Given an array of characters, compress it in-place.

The length after compression must always be smaller than or equal to the original array.

Every element of the array should be a character (not int) of length 1.

After you are done modifying the input array in-place, return the new length of the array.

Follow up: Could you solve it using only O(1) extra space?

Example 1:

Input: [“a”,”a”,”b”,”b”,”c”,”c”,”c”]

Output: Return 6, and the first 6 characters of the input array should be: [“a”,”2”,”b”,”2”,”c”,”3”]

Explanation: “aa” is replaced by “a2”. “bb” is replaced by “b2”. “ccc” is replaced by “c3”.

Example 2:

Input: [“a”]

Output: Return 1, and the first 1 characters of the input array should be: [“a”]

Explanation: Nothing is replaced.

Example 3:

Input: [“a”,”b”,”b”,”b”,”b”,”b”,”b”,”b”,”b”,”b”,”b”,”b”,”b”]

Output: Return 4, and the first 4 characters of the input array should be: [“a”,”b”,”1”,”2”].

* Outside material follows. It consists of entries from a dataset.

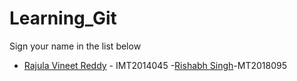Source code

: # Learning_Git

Sign your name in the list below

- [Rajula Vineet Reddy](http://github.com/rajula96reddy/) - IMT2014045
-[Rishabh Singh](https://github.com/rishabhs201195/)-MT2018095
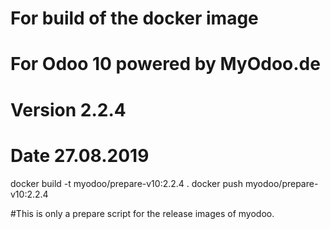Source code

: # For build of the docker image
# For Odoo 10 powered by MyOdoo.de
# Version 2.2.4
# Date 27.08.2019
docker build -t myodoo/prepare-v10:2.2.4 .
docker push myodoo/prepare-v10:2.2.4

#This is only a prepare script for the release images of myodoo.
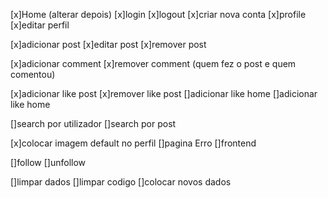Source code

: [x]Home (alterar depois)
[x]login
[x]logout
[x]criar nova conta
[x]profile
[x]editar perfil

[x]adicionar post 
[x]editar post 
[x]remover post

[x]adicionar comment
[x]remover comment (quem fez o post e quem comentou)

[x]adicionar like post
[x]remover like post
[]adicionar like home
[]adicionar like home

[]search por utilizador
[]search por post

[x]colocar imagem default no perfil
[]pagina Erro
[]frontend


[]follow 
[]unfollow

[]limpar dados
[]limpar codigo
[]colocar novos dados 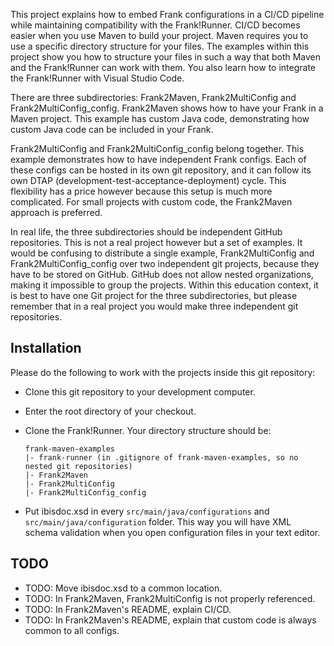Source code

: This project explains how to embed Frank configurations in a CI/CD pipeline while maintaining compatibility with the Frank!Runner. CI/CD becomes easier when you use Maven to build your project. Maven requires you to use a specific directory structure for your files. The examples within this project show you how to structure your files in such a way that both Maven and the Frank!Runner can work with them. You also learn how to integrate the Frank!Runner with Visual Studio Code.

There are three subdirectories: Frank2Maven, Frank2MultiConfig and Frank2MultiConfig_config. Frank2Maven shows how to have your Frank in a Maven project. This example has custom Java code, demonstrating how custom Java code can be included in your Frank.

Frank2MultiConfig and Frank2MultiConfig_config belong together. This example demonstrates how to have independent Frank configs. Each of these configs can be hosted in its own git repository, and it can follow its own DTAP (development-test-acceptance-deployment) cycle. This flexibility has a price however because this setup is much more complicated. For small projects with custom code, the Frank2Maven approach is preferred.

In real life, the three subdirectories should be independent GitHub repositories. This is not a real project however but a set of examples. It would be confusing to distribute a single example, Frank2MultiConfig and Frank2MultiConfig_config over two independent git projects, because they have to be stored on GitHub. GitHub does not allow nested organizations, making it impossible to group the projects. Within this education context, it is best to have one Git project for the three subdirectories, but please remember that in a real project you would make three independent git repositories.

## Installation

Please do the following to work with the projects inside this git repository:

* Clone this git repository to your development computer.
* Enter the root directory of your checkout.
* Clone the Frank!Runner. Your directory structure should be:

      frank-maven-examples
      |- frank-runner (in .gitignore of frank-maven-examples, so no nested git repositories)
      |- Frank2Maven
      |- Frank2MultiConfig
      |- Frank2MultiConfig_config

* Put ibisdoc.xsd in every `src/main/java/configurations` and `src/main/java/configuration` folder. This way you will have XML schema validation when you open configuration files in your text editor.

## TODO

* TODO: Move ibisdoc.xsd to a common location.
* TODO: In Frank2Maven, Frank2MultiConfig is not properly referenced.
* TODO: In Frank2Maven's README, explain CI/CD.
* TODO: In Frank2Maven's README, explain that custom code is always common to all configs.
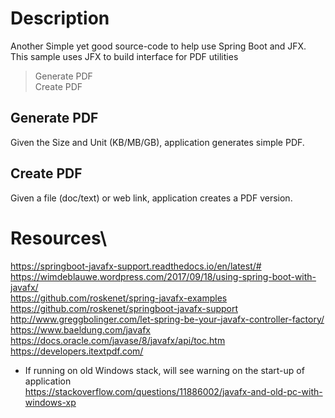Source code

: 
# Description
Another Simple yet good source-code to help use Spring Boot and JFX.
This sample uses JFX to build interface for PDF utilities
> Generate PDF   
> Create PDF

## Generate PDF
Given the Size and Unit (KB/MB/GB), application generates simple PDF.

## Create PDF
Given a file (doc/text) or web link, application creates a PDF version.

# Resources\
https://springboot-javafx-support.readthedocs.io/en/latest/#<br>
https://wimdeblauwe.wordpress.com/2017/09/18/using-spring-boot-with-javafx/<br>
https://github.com/roskenet/spring-javafx-examples<br>
https://github.com/roskenet/springboot-javafx-support<br>
http://www.greggbolinger.com/let-spring-be-your-javafx-controller-factory/<br>
https://www.baeldung.com/javafx<br>
https://docs.oracle.com/javase/8/javafx/api/toc.htm<br>
https://developers.itextpdf.com/

- If running on old Windows stack, will see warning on the start-up of application<br>
    https://stackoverflow.com/questions/11886002/javafx-and-old-pc-with-windows-xp
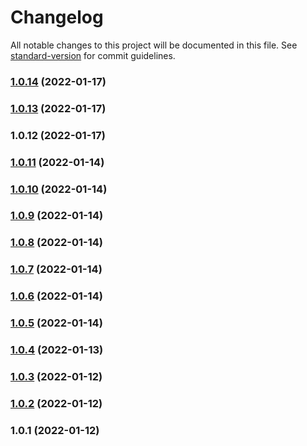 # Changelog

All notable changes to this project will be documented in this file. See [standard-version](https://github.com/conventional-changelog/standard-version) for commit guidelines.

### [1.0.14](https://github.com/alexlili/components_lib_demo/compare/v1.0.13...v1.0.14) (2022-01-17)

### [1.0.13](https://github.com/alexlili/components_lib_demo/compare/v1.0.12...v1.0.13) (2022-01-17)

### 1.0.12 (2022-01-17)

### [1.0.11](///compare/v1.0.10...v1.0.11) (2022-01-14)

### [1.0.10](///compare/v1.0.9...v1.0.10) (2022-01-14)

### [1.0.9](///compare/v1.0.8...v1.0.9) (2022-01-14)

### [1.0.8](///compare/v1.0.7...v1.0.8) (2022-01-14)

### [1.0.7](///compare/v1.0.6...v1.0.7) (2022-01-14)

### [1.0.6](///compare/v1.0.5...v1.0.6) (2022-01-14)

### [1.0.5](///compare/v1.0.4...v1.0.5) (2022-01-14)

### [1.0.4](///compare/v1.0.3...v1.0.4) (2022-01-13)

### [1.0.3](///compare/v1.0.2...v1.0.3) (2022-01-12)

### [1.0.2](///compare/v1.0.1...v1.0.2) (2022-01-12)

### 1.0.1 (2022-01-12)
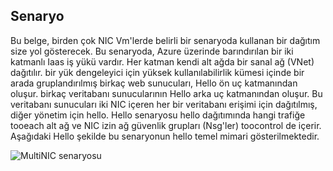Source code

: ## <a name="scenario"></a>Senaryo
Bu belge, birden çok NIC Vm'lerde belirli bir senaryoda kullanan bir dağıtım size yol gösterecek. Bu senaryoda, Azure üzerinde barındırılan bir iki katmanlı Iaas iş yükü vardır. Her katman kendi alt ağda bir sanal ağ (VNet) dağıtılır. bir yük dengeleyici için yüksek kullanılabilirlik kümesi içinde bir arada gruplandırılmış birkaç web sunucuları, Hello ön uç katmanından oluşur. birkaç veritabanı sunucularının Hello arka uç katmanından oluşur. Bu veritabanı sunucuları iki NIC içeren her bir veritabanı erişimi için dağıtılmış, diğer yönetim için hello. Hello senaryosu hello dağıtımında hangi trafiğe tooeach alt ağ ve NIC izin ağ güvenlik grupları (Nsg'ler) toocontrol de içerir. Aşağıdaki Hello şekilde bu senaryonun hello temel mimari gösterilmektedir.  

![MultiNIC senaryosu](./media/virtual-network-deploy-multinic-scenario-include/Figure1.png)

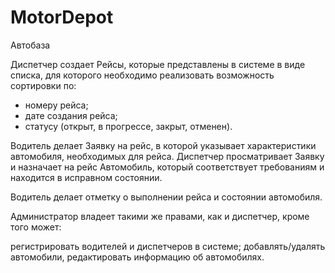 # MotorDepot

Автобаза 

Диспетчер создает Рейсы, которые представлены в системе в виде списка, для которого необходимо реализовать возможность сортировки по:

* номеру рейса;
* дате создания рейса;
* статусу (открыт, в прогрессе, закрыт, отменен).

Водитель делает Заявку на рейс, в которой указывает характеристики автомобиля, необходимых для рейса. Диспетчер просматривает Заявку и назначает на рейс Автомобиль, который соответствует требованиям и находится в исправном состоянии.

Водитель делает отметку о выполнении рейса и состоянии автомобиля.

Администратор владеет такими же правами, как и диспетчер, кроме того может:

регистрировать водителей и диспетчеров в системе;
добавлять/удалять автомобили, редактировать информацию об автомобилях.
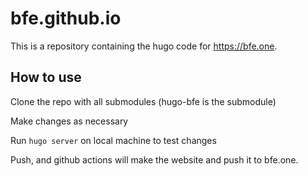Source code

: # bfe.github.io

This is a repository containing the hugo code for https://bfe.one.

## How to use

Clone the repo with all submodules (hugo-bfe is the submodule)

Make changes as necessary

Run `hugo server` on local machine to test changes

Push, and github actions will make the website and push it to bfe.one.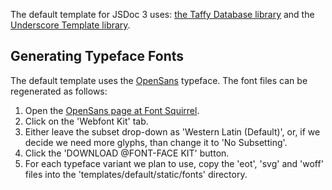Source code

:The default template for JSDoc 3 uses: [the Taffy Database library](http://taffydb.com/) and the [Underscore Template library](http://underscorejs.org/).


## Generating Typeface Fonts

The default template uses the [OpenSans](https://www.google.com/fonts/specimen/Open+Sans) typeface. The font files can be regenerated as follows:

1. Open the [OpenSans page at Font Squirrel](<http://www.fontsquirrel.com/fonts/open-sans>).
2. Click on the 'Webfont Kit' tab.
3. Either leave the subset drop-down as 'Western Latin (Default)', or, if we decide we need more glyphs, than change it to 'No Subsetting'.
4. Click the 'DOWNLOAD @FONT-FACE KIT' button.
5. For each typeface variant we plan to use, copy the 'eot', 'svg' and 'woff' files into the 'templates/default/static/fonts' directory.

Explanation: Since the character “a” does not repeat, it is not compressed. “bbbbbbbbbbbb” is replaced by “b12”. Notice each digit has it’s own entry in the array.

Note:

All characters have an ASCII value in [35, 126]. 1 <= len(chars) <= 1000.

Pre analysis

Will keep a string with this logic and return array contents with string contents

Post analysis

This is one of dumbest solution proposed by me.

Another solution

    var compress = function(chars) {
        let endIndex = chars.length-1;
        while(endIndex>-1){
            let startIndex = endIndex-1;
            while(startIndex>-1 && chars[startIndex] === chars[endIndex]){
                startIndex--;
            }
            let count = endIndex-startIndex;
            if(count>1){
                chars.splice(startIndex+2,count-1,...(''+count));
            }

            endIndex = startIndex;
        }

        return chars.length;
    };